Required work: Return every line from the records below with the string "that".

(Dataset entries)
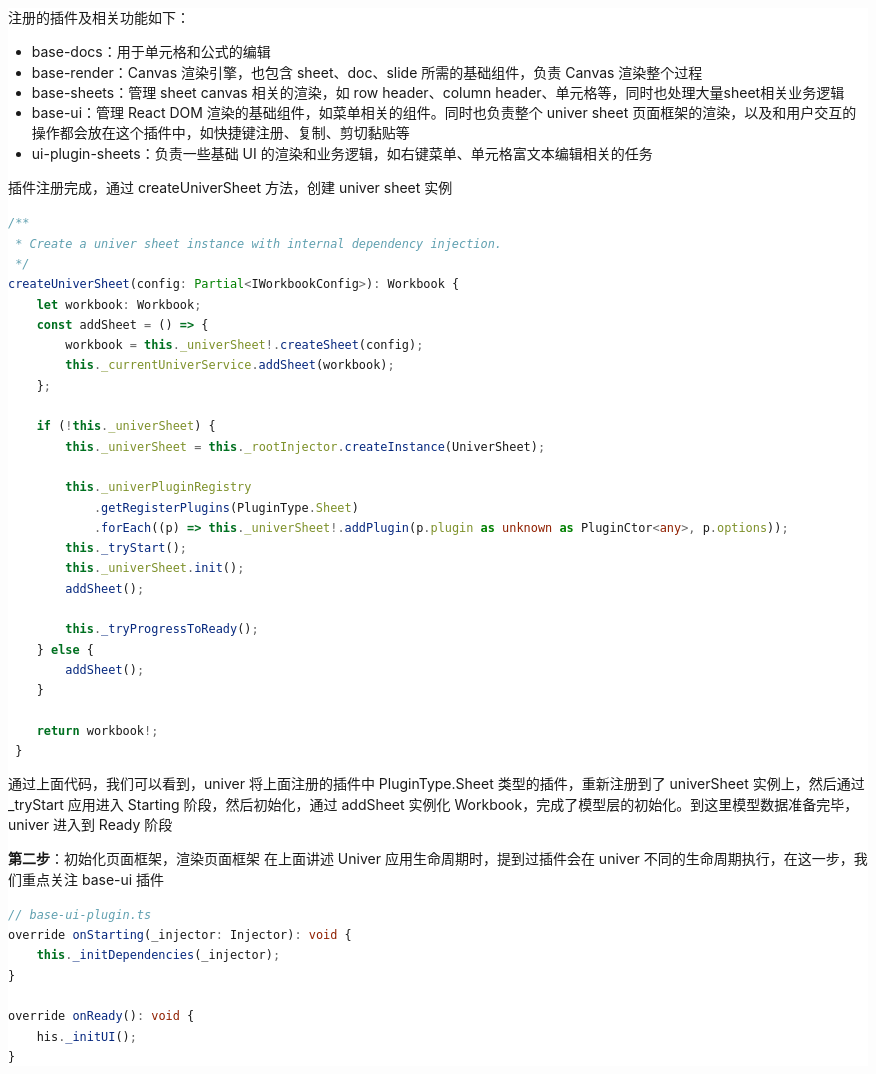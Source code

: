 注册的插件及相关功能如下：

- base-docs：用于单元格和公式的编辑
- base-render：Canvas 渲染引擎，也包含 sheet、doc、slide 所需的基础组件，负责 Canvas 渲染整个过程
- base-sheets：管理 sheet canvas 相关的渲染，如 row header、column header、单元格等，同时也处理大量sheet相关业务逻辑
- base-ui：管理 React DOM 渲染的基础组件，如菜单相关的组件。同时也负责整个 univer sheet 页面框架的渲染，以及和用户交互的操作都会放在这个插件中，如快捷键注册、复制、剪切黏贴等
- ui-plugin-sheets：负责一些基础 UI 的渲染和业务逻辑，如右键菜单、单元格富文本编辑相关的任务

插件注册完成，通过 createUniverSheet 方法，创建 univer sheet 实例

```ts
/**
 * Create a univer sheet instance with internal dependency injection.
 */
createUniverSheet(config: Partial<IWorkbookConfig>): Workbook {
    let workbook: Workbook;
    const addSheet = () => {
        workbook = this._univerSheet!.createSheet(config);
        this._currentUniverService.addSheet(workbook);
    };

    if (!this._univerSheet) {
        this._univerSheet = this._rootInjector.createInstance(UniverSheet);

        this._univerPluginRegistry
            .getRegisterPlugins(PluginType.Sheet)
            .forEach((p) => this._univerSheet!.addPlugin(p.plugin as unknown as PluginCtor<any>, p.options));
        this._tryStart();
        this._univerSheet.init();
        addSheet();

        this._tryProgressToReady();
    } else {
        addSheet();
    }

    return workbook!;
 }
```

通过上面代码，我们可以看到，univer 将上面注册的插件中 PluginType.Sheet 类型的插件，重新注册到了 univerSheet 实例上，然后通过 _tryStart 应用进入 Starting 阶段，然后初始化，通过 addSheet 实例化 Workbook，完成了模型层的初始化。到这里模型数据准备完毕，univer 进入到 Ready 阶段

**第二步**：初始化页面框架，渲染页面框架
在上面讲述 Univer 应用生命周期时，提到过插件会在 univer 不同的生命周期执行，在这一步，我们重点关注 base-ui 插件

```ts
// base-ui-plugin.ts
override onStarting(_injector: Injector): void {
    this._initDependencies(_injector);
}

override onReady(): void {
    his._initUI();
}
```
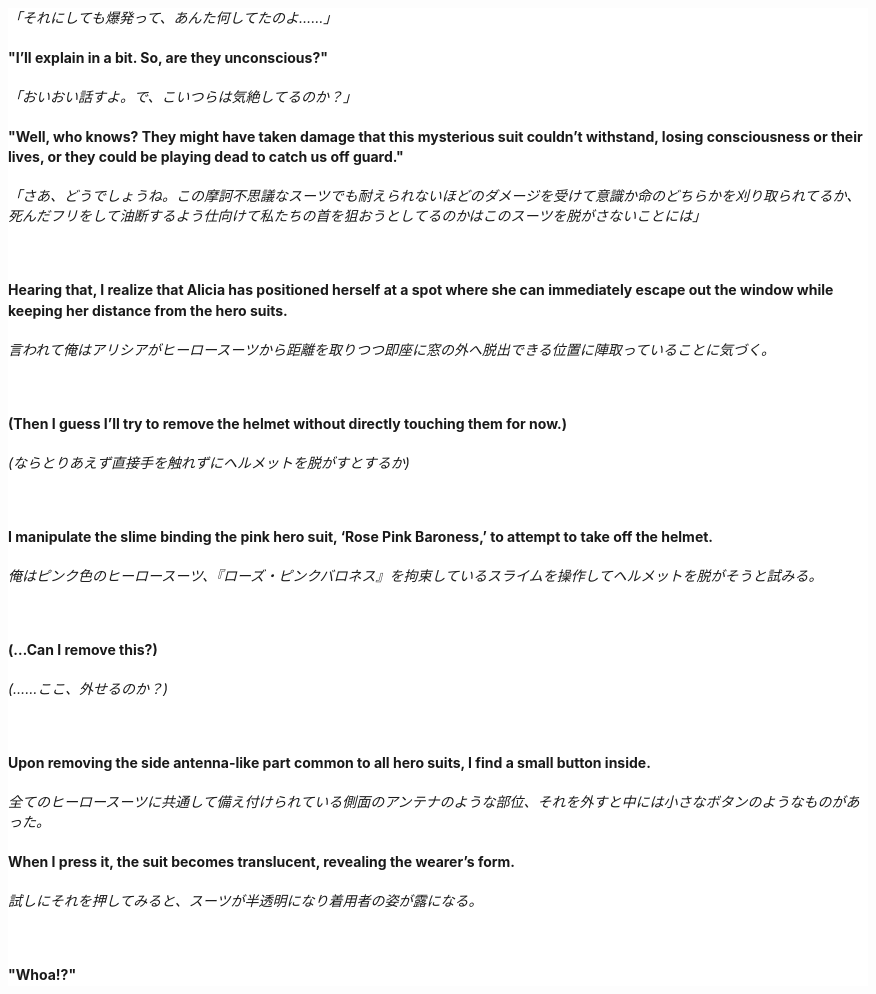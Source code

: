 *「それにしても爆発って、あんた何してたのよ……」*

#### "I’ll explain in a bit. So, are they unconscious?"

*「おいおい話すよ。で、こいつらは気絶してるのか？」*

#### "Well, who knows? They might have taken damage that this mysterious suit couldn’t withstand, losing consciousness or their lives, or they could be playing dead to catch us off guard."

*「さあ、どうでしょうね。この摩訶不思議なスーツでも耐えられないほどのダメージを受けて意識か命のどちらかを刈り取られてるか、死んだフリをして油断するよう仕向けて私たちの首を狙おうとしてるのかはこのスーツを脱がさないことには」*

&nbsp;

#### Hearing that, I realize that Alicia has positioned herself at a spot where she can immediately escape out the window while keeping her distance from the hero suits.

*言われて俺はアリシアがヒーロースーツから距離を取りつつ即座に窓の外へ脱出できる位置に陣取っていることに気づく。*

&nbsp;

#### (Then I guess I’ll try to remove the helmet without directly touching them for now.)

*(ならとりあえず直接手を触れずにヘルメットを脱がすとするか)*

&nbsp;

#### I manipulate the slime binding the pink hero suit, ‘Rose Pink Baroness,’ to attempt to take off the helmet.

*俺はピンク色のヒーロースーツ、『ローズ・ピンクバロネス』を拘束しているスライムを操作してヘルメットを脱がそうと試みる。*

&nbsp;

#### (…Can I remove this?)

*(……ここ、外せるのか？)*

&nbsp;

#### Upon removing the side antenna-like part common to all hero suits, I find a small button inside.

*全てのヒーロースーツに共通して備え付けられている側面のアンテナのような部位、それを外すと中には小さなボタンのようなものがあった。*

#### When I press it, the suit becomes translucent, revealing the wearer’s form.

*試しにそれを押してみると、スーツが半透明になり着用者の姿が露になる。*

&nbsp;

#### "Whoa!?"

Response:
#### "Well, who knows? They might have taken damage that this mysterious suit couldn’t withstand, losing consciousness or their lives, or they could be playing dead to catch us off guard."
#### Hearing that, I realize that Alicia has positioned herself at a spot where she can immediately escape out the window while keeping her distance from the hero suits.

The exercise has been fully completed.